Druml W, Schwarzenhofer M, Apsner R, Hörl W H
Third Department of Medicine, University of Vienna, Austria.
Miner Electrolyte Metab. 1998;24(4):220-6. doi: 10.1159/000057374.
Systematic investigations on the status of fat-soluble vitamins in patients with acute renal failure (ARF) are lacking and hence no recommendations for vitamin supply can be defined for these subjects. Thus we compared the status of fat-soluble vitamins, of transport molecules and some vitamin-dependent proteins in patients with ARF and healthy controls.

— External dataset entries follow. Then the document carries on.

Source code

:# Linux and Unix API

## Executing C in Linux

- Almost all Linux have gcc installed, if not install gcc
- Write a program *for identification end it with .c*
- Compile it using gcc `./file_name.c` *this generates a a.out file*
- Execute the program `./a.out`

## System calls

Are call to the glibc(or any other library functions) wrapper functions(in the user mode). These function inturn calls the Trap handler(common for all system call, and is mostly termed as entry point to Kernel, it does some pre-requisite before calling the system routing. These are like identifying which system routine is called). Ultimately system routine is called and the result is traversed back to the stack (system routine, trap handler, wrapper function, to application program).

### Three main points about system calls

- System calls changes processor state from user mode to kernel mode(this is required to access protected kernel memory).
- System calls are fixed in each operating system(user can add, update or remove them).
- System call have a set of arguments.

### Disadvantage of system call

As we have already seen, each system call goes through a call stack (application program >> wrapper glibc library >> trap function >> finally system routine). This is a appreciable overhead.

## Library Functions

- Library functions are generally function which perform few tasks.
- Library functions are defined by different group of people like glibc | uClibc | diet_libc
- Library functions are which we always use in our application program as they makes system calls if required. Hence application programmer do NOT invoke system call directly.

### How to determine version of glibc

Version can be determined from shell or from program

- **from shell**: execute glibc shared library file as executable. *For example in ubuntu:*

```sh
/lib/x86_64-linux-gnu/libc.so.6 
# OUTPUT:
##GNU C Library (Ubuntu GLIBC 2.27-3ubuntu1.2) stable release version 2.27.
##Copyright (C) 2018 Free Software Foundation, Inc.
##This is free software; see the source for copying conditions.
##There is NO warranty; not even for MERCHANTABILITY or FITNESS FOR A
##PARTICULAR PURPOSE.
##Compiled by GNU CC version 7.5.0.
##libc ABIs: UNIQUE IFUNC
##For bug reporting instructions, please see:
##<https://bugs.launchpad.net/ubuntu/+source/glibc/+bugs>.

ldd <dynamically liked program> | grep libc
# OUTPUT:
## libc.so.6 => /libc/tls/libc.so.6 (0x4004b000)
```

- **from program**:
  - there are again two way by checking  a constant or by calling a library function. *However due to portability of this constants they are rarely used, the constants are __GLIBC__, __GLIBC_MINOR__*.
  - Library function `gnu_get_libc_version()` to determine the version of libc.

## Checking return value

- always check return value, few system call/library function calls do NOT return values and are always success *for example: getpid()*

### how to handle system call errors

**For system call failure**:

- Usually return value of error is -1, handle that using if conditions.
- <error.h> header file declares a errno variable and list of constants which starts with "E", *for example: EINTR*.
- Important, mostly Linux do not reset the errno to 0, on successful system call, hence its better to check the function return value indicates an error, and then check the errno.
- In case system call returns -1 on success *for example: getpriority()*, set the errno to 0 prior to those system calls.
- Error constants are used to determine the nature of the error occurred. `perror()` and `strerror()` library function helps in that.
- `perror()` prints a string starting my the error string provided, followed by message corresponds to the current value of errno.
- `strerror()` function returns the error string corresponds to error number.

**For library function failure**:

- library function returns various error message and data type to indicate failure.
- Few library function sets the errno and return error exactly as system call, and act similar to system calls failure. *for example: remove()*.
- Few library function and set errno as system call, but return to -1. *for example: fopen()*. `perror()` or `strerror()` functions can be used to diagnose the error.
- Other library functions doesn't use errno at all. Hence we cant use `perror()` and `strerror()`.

Nephrology unit of a university hospital.
Eight patients with ARF requiring hemodialysis therapy were investigated and 28 healthy volunteers served as controls. Plasma concentrations of retinol (vitamin A) and retinol-binding protein (RBP), 25-OH and 1,25-(OH)2 vitamin D3, of parathyroid hormone (PTH), of alpha-tocopherol (vitamin E) and of phylloquinone (vitamin K), osteocalcin and noncarboxylated osteocalcin, respectively, were measured and plasma lipoprotein fractions (as vitamin transport vehicle) were evaluated.
Vitamin A levels were decreased (p < 0.001), but RBP levels were normal in ARF patients. Vitamin D3 metabolites 25-OH and 1,25-(OH)2 vitamin D3 plasma levels were profoundly depressed, and PTH was elevated (p < 0.001). Vitamin E plasma concentration was reduced (p < 0.001) but this cannot be accounted for by decreased LDL cholesterol or triglyceride levels. In contrast, vitamin K plasma level was rather elevated in ARF patients with a broad range of individual values. Blood coagulation was normal but total and carboxylated osteocalcin were decreased. No correlation of vitamin K concentrations and any of the plasma lipoprotein fractions could be identified.
With the exception of vitamin K, profound deficiencies of fat-soluble vitamins develop in patients with ARF. Current recommendations for vitamin supplementation are inadequate and should be reevaluated for these patients.
目前缺乏对急性肾衰竭(ARF)患者脂溶性维生素状况的系统性研究,因此无法为这些患者确定维生素供应的建议。于是,我们比较了ARF患者与健康对照者脂溶性维生素、转运分子及一些维生素依赖性蛋白的状况。
某大学医院的肾病科。
对8例需要血液透析治疗的ARF患者进行了研究,并选取28名健康志愿者作为对照。分别测定了血浆视黄醇(维生素A)和视黄醇结合蛋白(RBP)、25-羟基维生素D3和1,25-二羟基维生素D3、甲状旁腺激素(PTH)、α-生育酚(维生素E)和叶绿醌(维生素K)、骨钙素和未羧化骨钙素的浓度,并评估了血浆脂蛋白组分(作为维生素转运载体)。
ARF患者的维生素A水平降低(p<0.001),但RBP水平正常。维生素D3代谢产物25-羟基维生素D3和1,25-二羟基维生素D3的血浆水平显著降低,而PTH升高(p<0.001)。维生素E的血浆浓度降低(p<0.001),但这不能用低密度脂蛋白胆固醇或甘油三酯水平降低来解释。相比之下,ARF患者的维生素K血浆水平相当高,个体值范围较广。凝血功能正常,但总骨钙素和羧化骨钙素降低。未发现维生素K浓度与任何血浆脂蛋白组分之间存在相关性。
除维生素K外,ARF患者会出现严重的脂溶性维生素缺乏。目前的维生素补充建议并不充分,应对这些患者重新进行评估。